As farming expanded through the Bronze Age and into the early Christian period, more forest fell. Around 800 AD, population growth led to thousands of ringforts springing up across Ireland, each one representing cleared land, grazing animals preventing seedling growth, and timber needed for construction. You may have seen the circular remains of some of these as you approach and airport for landing.
Yet even with this gradual clearing, by 1600 Ireland still retained about 12% forest cover. What happened next was catastrophic. Under English colonial rule, Irish forests became both a strategic resource and a military target. There was even a proverb at the time: “The Irish will never be tamed while the leaves are on the trees.” The destruction of Irish woodlands was ordered to deprive insurgents of shelter, and to provide timber for England’s expanding navy.
The 1606 Ulster Plantations accelerated the devastation. British “undertakers” received prime lands in Ulster, and their first act was typically to clear the forests – making land suitable for grazing while selling the valuable timber.
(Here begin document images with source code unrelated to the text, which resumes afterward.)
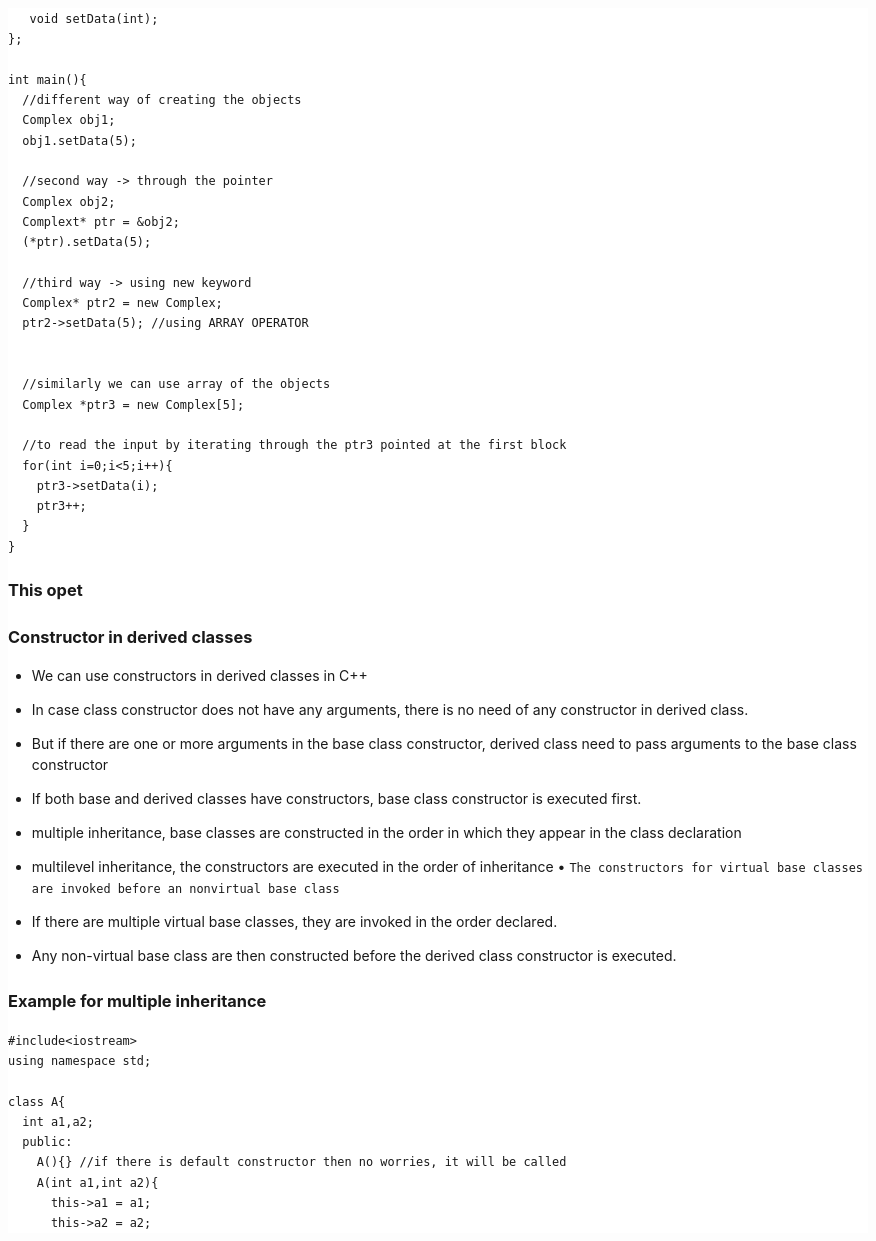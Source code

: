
 ```
   void setData(int);
};

int main(){
  //different way of creating the objects
  Complex obj1;
  obj1.setData(5);
  
  //second way -> through the pointer
  Complex obj2;
  Complext* ptr = &obj2;
  (*ptr).setData(5);
  
  //third way -> using new keyword
  Complex* ptr2 = new Complex;
  ptr2->setData(5); //using ARRAY OPERATOR
  
  
  //similarly we can use array of the objects 
  Complex *ptr3 = new Complex[5];
  
  //to read the input by iterating through the ptr3 pointed at the first block
  for(int i=0;i<5;i++){
    ptr3->setData(i);
    ptr3++;
  }
}
```
### This opet


### Constructor in derived classes 
- We can use constructors in derived classes in C++
-  In case class constructor does not have any arguments, there is no need of
any constructor in derived class.
- But if there are one or more arguments in the base class constructor,
derived class need to pass arguments to the base class constructor
-  If both base and derived classes have constructors, base class constructor
is executed first.
- multiple inheritance, base classes are constructed in the order in which
they appear in the class declaration
-  multilevel inheritance, the constructors are executed in the order of
inheritance
• `The constructors for virtual base classes are invoked before an
nonvirtual base class` 

- If there are multiple virtual base classes, they are invoked in the order
declared.
- Any non-virtual base class are then constructed before the derived
class constructor is executed.
### Example for multiple inheritance 
```
#include<iostream>
using namespace std;

class A{
  int a1,a2;
  public:
    A(){} //if there is default constructor then no worries, it will be called
    A(int a1,int a2){
      this->a1 = a1;
      this->a2 = a2;
```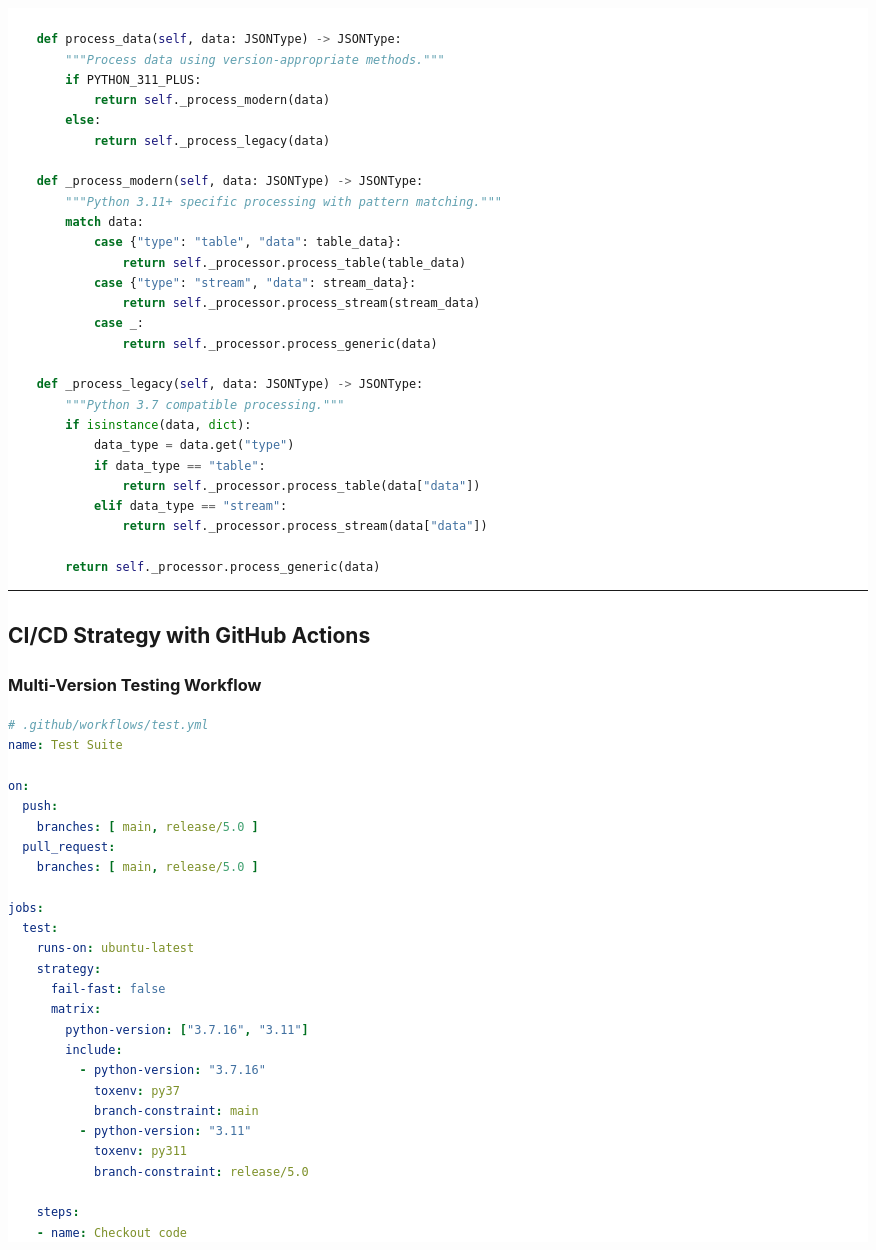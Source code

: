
 ```python
    
    def process_data(self, data: JSONType) -> JSONType:
        """Process data using version-appropriate methods."""
        if PYTHON_311_PLUS:
            return self._process_modern(data)
        else:
            return self._process_legacy(data)
    
    def _process_modern(self, data: JSONType) -> JSONType:
        """Python 3.11+ specific processing with pattern matching."""
        match data:
            case {"type": "table", "data": table_data}:
                return self._processor.process_table(table_data)
            case {"type": "stream", "data": stream_data}:
                return self._processor.process_stream(stream_data)
            case _:
                return self._processor.process_generic(data)
    
    def _process_legacy(self, data: JSONType) -> JSONType:
        """Python 3.7 compatible processing."""
        if isinstance(data, dict):
            data_type = data.get("type")
            if data_type == "table":
                return self._processor.process_table(data["data"])
            elif data_type == "stream":
                return self._processor.process_stream(data["data"])
        
        return self._processor.process_generic(data)
```

---

## CI/CD Strategy with GitHub Actions

### Multi-Version Testing Workflow

```yaml
# .github/workflows/test.yml
name: Test Suite

on:
  push:
    branches: [ main, release/5.0 ]
  pull_request:
    branches: [ main, release/5.0 ]

jobs:
  test:
    runs-on: ubuntu-latest
    strategy:
      fail-fast: false
      matrix:
        python-version: ["3.7.16", "3.11"]
        include:
          - python-version: "3.7.16"
            toxenv: py37
            branch-constraint: main
          - python-version: "3.11"
            toxenv: py311
            branch-constraint: release/5.0

    steps:
    - name: Checkout code
```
Irish oak built ships that crossed oceans. It roofed Salisbury Cathedral, Canterbury, and Exeter. Beams from the Shillelagh woods of Wicklow went into St. Patrick’s Cathedral in Dublin. Irish timber became barrel staves for the wine and spirit trade with France and Spain, oak bark stripped for tanning leather.
By the mid 1600s, forest cover had collapsed to a mere 2%. The 19th century brought the final blow. Mobile sawmills travelled around Ireland cutting down the last remaining forests. By 1900, Ireland’s forest cover stood at approximately 1% – one of the lowest rates in all of Europe.
This deforestation had profound consequences beyond the loss of trees themselves. When forests disappeared, so did the shelter they provided, the timber for building, the fuel for cooking (why peat became so essential). Much wildlife vanished – wolves were hunted to extinction by 1786. The Irish word for wolf is “Mac Tíre”, literally “Son of the Countryside”, but the countryside could no longer support them.
The loss of forests also accelerated blanket bog formation in upland areas. Where trees once stabilised hillsides, their removal combined with climate change allowed peat to spread across landscapes that had once been farmed.
The Good Land Vs the Poor Land
However, not all Irish soil was created equal by the retreating ice. Understanding this distinction is essential to understanding Irish history and why certain families ended up where they did.
The best land lay in the midlands and parts of the southeast, where carboniferous limestone formed the foundation. These limestone soils, covering almost a quarter of Ireland’s land area, were calcium-rich, well-drained, and naturally fertile. The grass that grew on limestone land was so nutritious it has become famous for producing Ireland’s finest horses – the limestone enriched the grass with minerals perfect for developing strong bones in young foals.
Counties Meath, Tipperary, and Galway had the largest expanses of this golden land. Farms here could support cattle and sheep year-round if managed properly. Tillage crops flourished. These were the areas that attracted the earliest substantial settlements and later, the attention of Norman conquerors and English planters.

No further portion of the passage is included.